David Gorin Finds the Family for Dana Ward's This Can't Be Life
David Gorin reviews Dana Ward's This Can't Be Life (Edge Books 2012)! At the Boston Review blog: "The poem that’s obsessed me most lately is the title track of Dana Ward’s first book, This Can’t Be Life (2012). My preoccupation has something to do with how the poem speaks back to two other poems I love: 'This Can’t Be Life' feels like a too-late-capitalist cousin of John Ashbery’s 'Into the Dusk-Charged Air' (1966), itself a post-modern take on the descriptive mode of James Thomson’s The Seasons (1728)." Nice links. More:
The dominant mode of Dana Ward’s “This Can’t Be Life” feels like a deadpan ekphrasis on a fashion magazine tableau spread, numbingly sexy and sexily boring, in which Thomson’s flowers reappear as printing on a dress and Ashbery’s rivers turn into the rich:
Lapo Elkman [sic] gazes out from the frame with a come-hither look. His wrists have soft bracelets around them & his shirt, black, is open. Looped on his neck pale strands of beads hang which causes a ribbon of shadow at his nipple. His facial hair, bleached by the sun, is brown-white. Tatiana Santa Domingo wears a floral printed dress. It is summer where she’s photographed or warm enough for clothes that light. Earrings perhaps of three golden hoops or two hang obscured in the shade of her hair. Her right cheek is touching the locks of Bianca Brandolini d’Adda whose own dress is dim purple satin. It has a black strap of lace an inch thick which, at her waist, intersects with another lace band even thicker & full of arabesques & Fleur De Lis. This lace is just above her belly which is pressed to the belly of Margherita Maccapani Missoni. White, with faint, almost invisible as flowers (maybe dots?) her sundress, exposes her shoulder.The poem goes on more or less like this for over four pages. You don’t have to google the names above to smell the money on them—but if you do, you’ll quickly find Vanity Fair’s “Fortune’s Children,” a series of 32 photographs of saddeningly gorgeous heirs and heiresses. “What’s it like being young and beautiful, with a 24-karat pedigree and inherited wealth, in populist, economically perilous 2009?” (I hear Keston Sutherland reply: “Coke into my ass through a funnel.”) Ward uses these images as source material, making plain from the mention of a “frame” in the first line that his description is of photographs rather than “life” itself.

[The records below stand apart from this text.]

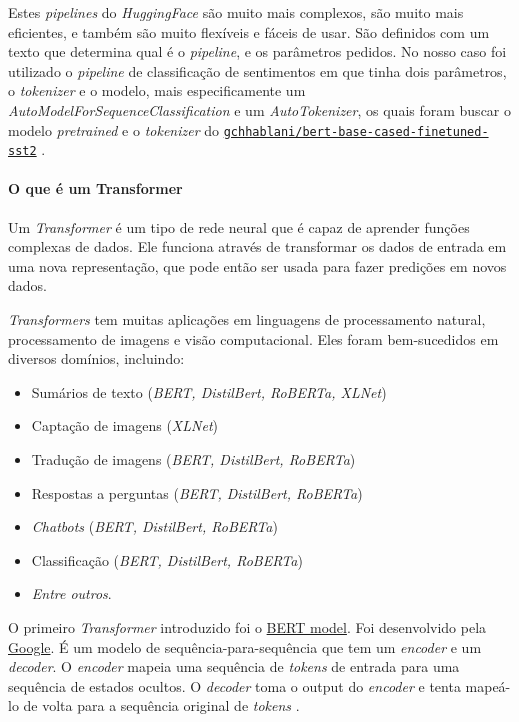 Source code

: Estes \textit{pipelines} do \textit{HuggingFace} são muito mais complexos, são muito mais eficientes, e também são muito flexíveis e fáceis de usar\cite{yt2}. São definidos com um texto que determina qual é o \textit{pipeline}, e os parâmetros pedidos. No nosso caso foi utilizado o \textit{pipeline} de classificação de sentimentos em que tinha dois parâmetros, o \textit{tokenizer} e o modelo, mais especificamente um \textit{AutoModelForSequenceClassification} e um \textit{AutoTokenizer}, os quais foram buscar o modelo \textit{pretrained} e o \textit{tokenizer} do \href{https://huggingface.co/gchhablani/bert-base-cased-finetuned-sst2}{\texttt{gchhablani/bert-base-cased-finetuned-sst2}} \cite{yt2}.

\paragraph{O que é um Transformer\\}

Um \textit{Transformer} é um tipo de rede neural que é capaz de aprender funções complexas de dados. Ele funciona através de transformar os dados de entrada em uma nova representação, que pode então ser usada para fazer predições em novos dados.

\textit{Transformers} tem muitas aplicações em linguagens de processamento natural, processamento de imagens e visão computacional. Eles foram bem-sucedidos em diversos domínios, incluindo:
\begin{itemize}
  \setlength\itemsep{0.05em}
    \item Sumários de texto (\textit{BERT, DistilBert, RoBERTa, XLNet})
    \item Captação de imagens (\textit{XLNet})
    \item Tradução de imagens (\textit{BERT, DistilBert, RoBERTa})
    \item Respostas a perguntas (\textit{BERT, DistilBert, RoBERTa})
    \item \textit{Chatbots} (\textit{BERT, DistilBert, RoBERTa})
    \item Classificação (\textit{BERT, DistilBert, RoBERTa})
    \item \textit{Entre outros}.
\end{itemize}

O primeiro \textit{Transformer} introduzido foi o \href{https://arxiv.org/abs/1810.04805}{BERT model}. Foi desenvolvido pela \href{https://www.google.com/}{Google}. É um modelo de sequência-para-sequência que tem um \textit{encoder} e um \textit{decoder}. O \textit{encoder} mapeia uma sequência de \textit{tokens} de entrada para uma sequência de estados ocultos. O \textit{decoder} toma o output do \textit{encoder} e tenta mapeá-lo de volta para a sequência original de \textit{tokens} \cite{yt2}.


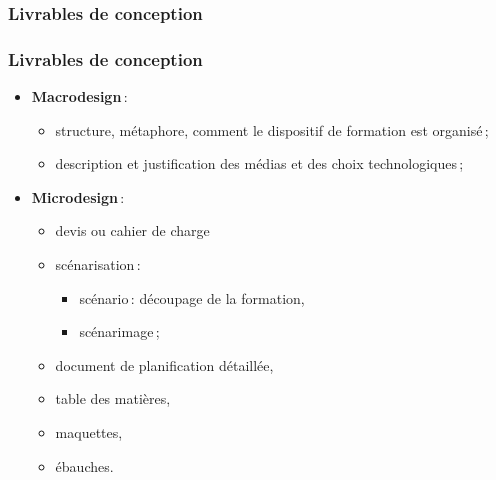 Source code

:						\subsubsection{Livrables de conception} 
							\begin{frame}[allowframebreaks]
							\frametitle{Livrables de conception}
                        			
							\begin{itemize}
							\item \textbf{Macrodesign}\,: 
								\begin{itemize}
								\item structure, métaphore, comment le dispositif de formation est organisé\,;
								\item description et justification des médias et des choix technologiques\,;
								\end{itemize}
							\framebreak
							\item \textbf{Microdesign}\,:
								\begin{itemize}
								\item devis ou cahier de charge
								\item scénarisation\,: 
									\begin{itemize}
									\item scénario\,: découpage de la formation,
									\item scénarimage\,;
									\end{itemize}
								\item document de planification détaillée,
								\item table des matières,
								\item maquettes,
								\item ébauches.
								\end{itemize}								
							\end{itemize}						
					\end{frame}
					
					
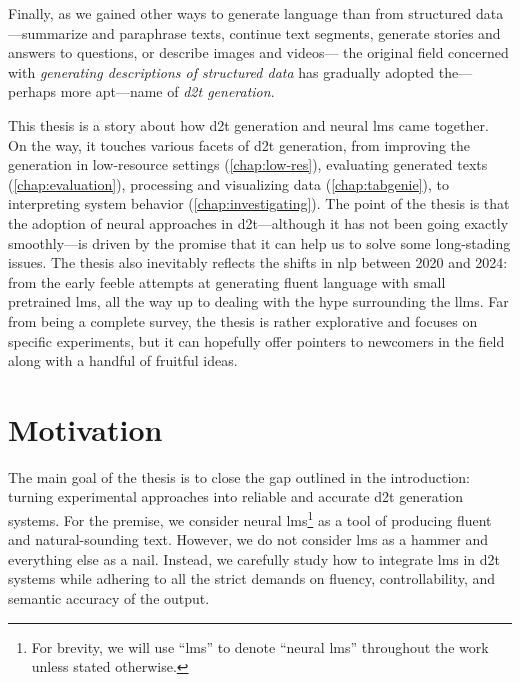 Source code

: Finally, as we gained other ways to generate language than from structured data---summarize and paraphrase texts, continue text segments, generate stories and answers to questions, or describe images and videos---%
the original field concerned with \textit{generating descriptions of structured data} has gradually adopted the---perhaps more apt---name of \emph{\ac{d2t} generation}.

This thesis is a story about how \acl{d2t} generation and neural \aclp{lm} came together. On the way, it touches various facets of \ac{d2t} generation, from improving the generation in low-resource settings (\autoref{chap:low-res}), evaluating generated texts (\autoref{chap:evaluation}), processing and visualizing data (\autoref{chap:tabgenie}), to interpreting system behavior (\autoref{chap:investigating}). The point of the thesis is that the adoption of neural approaches in \ac{d2t}---although it has not been going exactly smoothly---is driven by the promise that it can help us to solve some long-stading issues. The thesis also inevitably reflects the shifts in \ac{nlp} between 2020 and 2024: from the early feeble attempts at generating fluent language with small pretrained \acp{lm}, all the way up to dealing with the hype surrounding the \acp{llm}.  Far from being a complete survey, the thesis is rather explorative and focuses on specific experiments, but it can hopefully offer pointers to newcomers in the field along with a handful of fruitful ideas.










\section{Motivation}
\label{sec:rq}

The main goal of the thesis is to close the gap outlined in the introduction: turning experimental approaches into reliable and accurate \ac{d2t} generation systems. For the premise, we consider neural \acp{lm}\footnote{For brevity, we will use ``\acp{lm}'' to denote ``neural \acp{lm}'' throughout the work unless stated otherwise.} as a tool of producing fluent and natural-sounding text.
However, we do not consider \acp{lm} as a hammer and everything else as a nail. Instead, we carefully study how to integrate \acp{lm} in \ac{d2t} systems while adhering to all the strict demands on fluency, controllability, and semantic accuracy of the output.

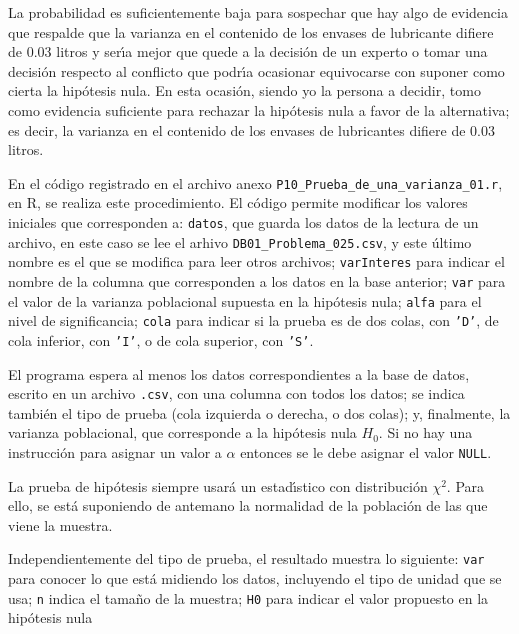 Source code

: \begin{solucion}
 \begin{conclusion}
  La probabilidad es suficientemente baja para sospechar que hay algo de evidencia
  que respalde que la varianza en el contenido de los envases de lubricante difiere
  de $0.03$ litros y ser\'{\i}a mejor que quede a la decisi\'on de un experto o
  tomar una decisi\'on respecto al conflicto que podr\'{\i}a ocasionar equivocarse
  con suponer como cierta la hip\'otesis nula.
  En esta ocasi\'on, siendo yo la persona a decidir,
  tomo como evidencia suficiente para rechazar la hip\'otesis nula
  a favor de la alternativa;
  es decir, la varianza en el contenido de los envases de lubricantes difiere
  de $0.03$ litros.
 \end{conclusion}

 En el c\'odigo registrado en el archivo anexo
 \texttt{P10\_Prueba\_de\_una\_varianza\_01.r}, en R,
 se realiza este procedimiento.
 El c\'odigo permite modificar los valores iniciales
 que corresponden a:
 \texttt{datos}, que guarda los datos de la lectura
 de un archivo,
 en este caso se lee el arhivo \texttt{DB01\_Problema\_025.csv},
 y este \'ultimo nombre es el que se modifica 
 para leer otros archivos;
 \texttt{varInteres} para indicar el nombre de la columna
 que corresponden a los datos en la base anterior;
 \texttt{var} para el valor de la varianza poblacional supuesta
 en la hip\'otesis nula;
 \texttt{alfa} para el nivel de significancia;
 \texttt{cola} para indicar si la prueba es de dos colas,
 con \texttt{'D'}, de cola inferior, con \texttt{'I'},
 o de cola superior, con \texttt{'S'}.
 \par 
 El programa espera al menos los datos correspondientes
 a la base de datos, escrito en un archivo \texttt{.csv},
 con una columna con todos los datos;
 se indica tambi\'en el tipo de prueba (cola izquierda o derecha,
 o dos colas);
 y, finalmente, la varianza poblacional,
 que corresponde a la hip\'otesis nula $H_0$.
 Si no hay una instrucci\'on para asignar un valor a $\alpha$
 entonces se le debe asignar el valor \texttt{NULL}.
 \par 
 La prueba de hip\'otesis siempre usar\'a un estad\'{\i}stico
 con distribuci\'on $\chi^2$.
 Para ello, se est\'a suponiendo de antemano la normalidad
 de la poblaci\'on de las que viene la muestra.
 \par 
 Independientemente del tipo de prueba, el resultado muestra lo siguiente:
 \texttt{var} para conocer lo que est\'a midiendo los datos,
 incluyendo el tipo de unidad que se usa;
 \texttt{n} indica el tama\~no de la muestra;
 \texttt{H0} para indicar el valor propuesto en la hip\'otesis nula

\end{solucion}
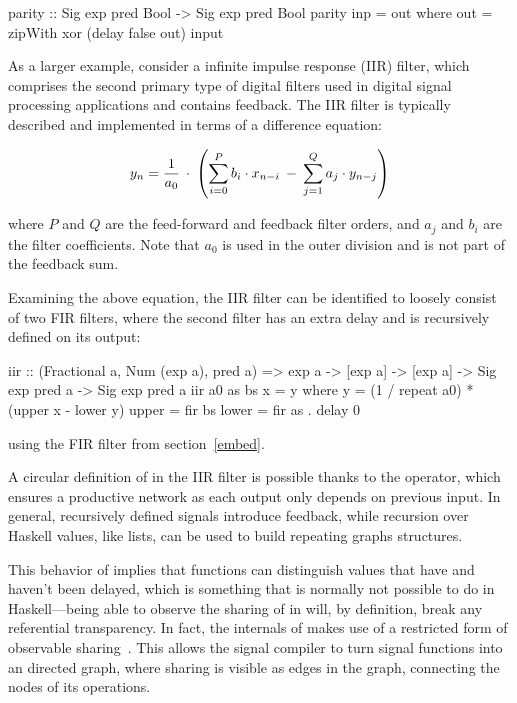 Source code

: \documentclass[../paper.tex]{subfiles}
\begin{document}
\begin{code}
parity :: Sig exp pred Bool -> Sig exp pred Bool
parity inp = out where out = zipWith xor (delay false out) input
\end{code}

As a larger example, consider a infinite impulse response (IIR) filter, which comprises the second primary type of digital filters used in digital signal processing applications and contains feedback. The IIR filter is typically described and implemented in terms of a difference equation:

\begin{equation}
y_{n} = {1 \over a_{0}} \: \cdot \: \left( \sum_{i=0}^{P} b_{i} \cdot x_{n-i} \: - \: \sum_{j=1}^{Q} a_{j} \cdot y_{n-j} \right)
\end{equation}
\vspace{1mm}

\noindent where $P$ and $Q$ are the feed-forward and feedback filter orders, and $a_{j}$ and $b_{i}$ are the filter coefficients. Note that $a_{0}$ is used in the outer division and is not part of the feedback sum.

Examining the above equation, the IIR filter can be identified to loosely consist of two FIR filters, where the second filter has an extra delay and is recursively defined on its output:


\begin{code}
iir :: (Fractional a, Num (exp a), pred a) => exp a -> [exp a] -> [exp a] ->
  Sig exp pred a -> Sig exp pred a
iir a0 as bs x = y
  where
    y = (1 / repeat a0) * (upper x - lower y)
    upper = fir bs
    lower = fir as . delay 0
\end{code}

\noindent using the FIR filter from section~\ref{embed}.

A circular definition of  in the IIR filter is possible thanks to the  operator, which ensures a productive network as each output only depends on previous input. In general, recursively defined signals introduce feedback, while recursion over Haskell values, like lists, can be used to build repeating graphs structures.

This behavior of  implies that functions can distinguish values that have and haven't been delayed, which is something that is normally not possible to do in Haskell---being able to observe the sharing of  in  will, by definition, break any referential transparency. In fact, the internals of  makes use of a restricted form of observable sharing~\cite{claessen1999, gill2009}. This allows the signal compiler to turn signal functions into an directed graph, where sharing is visible as edges in the graph, connecting the nodes of its operations.
\end{document}
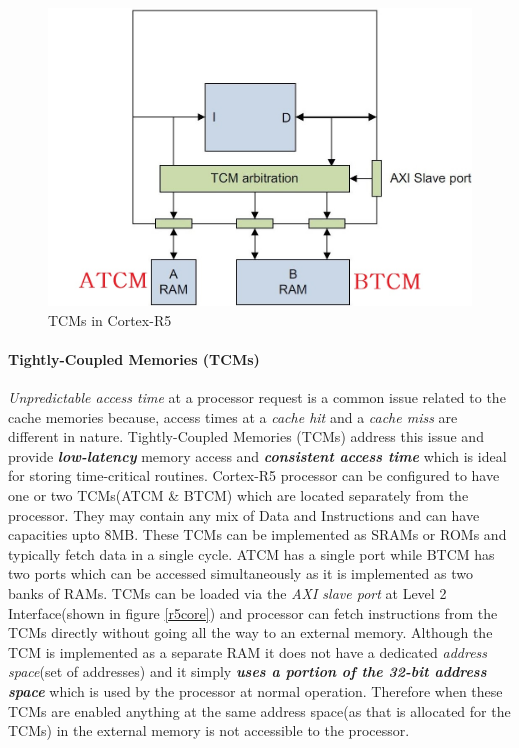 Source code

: \documentclass[a4paper,11pt]{article}
\begin{document}
\begin{figure}
	\includegraphics[scale= 0.315]{figures/tcm}
	\caption{TCMs in Cortex-R5} \label{tcm}
\end{figure}
\paragraph{Tightly-Coupled Memories (TCMs)}  \textit{Unpredictable access time} at a processor request is a common issue related to the cache memories because, access times at a \textit{cache hit} and a \textit{cache miss} are different in nature. Tightly-Coupled Memories (TCMs) address this issue and provide \textbf{\textit{low-latency}} memory access and \textbf{\textit{consistent access time}} which is ideal for storing time-critical routines\cite{crspg}. Cortex-R5 processor can be configured to have one or two TCMs(ATCM \& BTCM) which are located separately from the processor. They may contain any mix of Data and Instructions and can have capacities upto 8MB. These TCMs can be implemented as SRAMs or ROMs and typically fetch data in a single cycle. ATCM has a single port while BTCM has two ports which can be accessed simultaneously as it is implemented as two banks of RAMs. TCMs can be loaded via the \textit{AXI slave port} at Level 2 Interface(shown in figure \ref{r5core}) and processor can fetch instructions from the TCMs directly without going all the way to an external memory. Although the TCM is implemented as a separate RAM it does not have a dedicated \textit{address space}(set of addresses) and it simply \textbf{\textit{uses a portion of the 32-bit address space}} which is used by the processor at normal operation. Therefore when these TCMs are enabled anything at the same address space(as that is allocated for the TCMs) in the external memory is not accessible to the processor\cite{crtrm}.
\end{document}
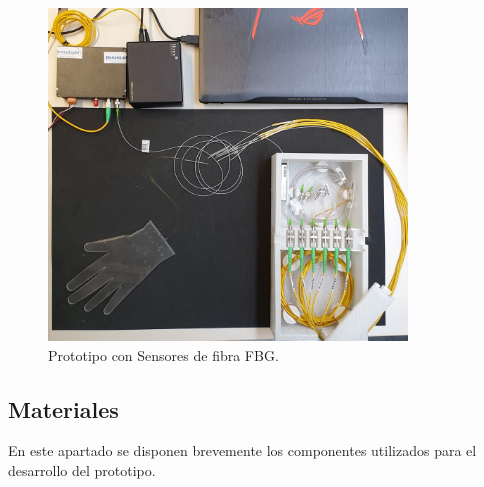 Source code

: 	\begin{figure}[H]
		\centering
		\includegraphics[width=0.85\textwidth]{./img/prototipo}
		\caption{Prototipo con Sensores de fibra FBG.} \label{fig:prototipoFBG}
	\end{figure}


 
\subsection{Materiales}
\label{sec:materiales3}
En este apartado se disponen brevemente los componentes utilizados para el desarrollo del prototipo.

Between portfolio and poem, there are several telling discrepancies. For instance, where most of the subjects in the portfolio occupy a photograph by themselves, Ward gives no indication that these images are drawn from different photographs, allowing us to imagine a single Thomsonian scene of abundance with Biana Brandolini d’Adda’s belly “pressed / to the belly of Margherita Maccapani Missoni,” just as one piece of her lace intersects with another. This pressing is anatomically unlikely, although the first time I read the poem I brushed over that unlikeliness without feeling it. Of course, the adjacency is much more likely if the people are made of paper, “pressed” and sold together in a magazine.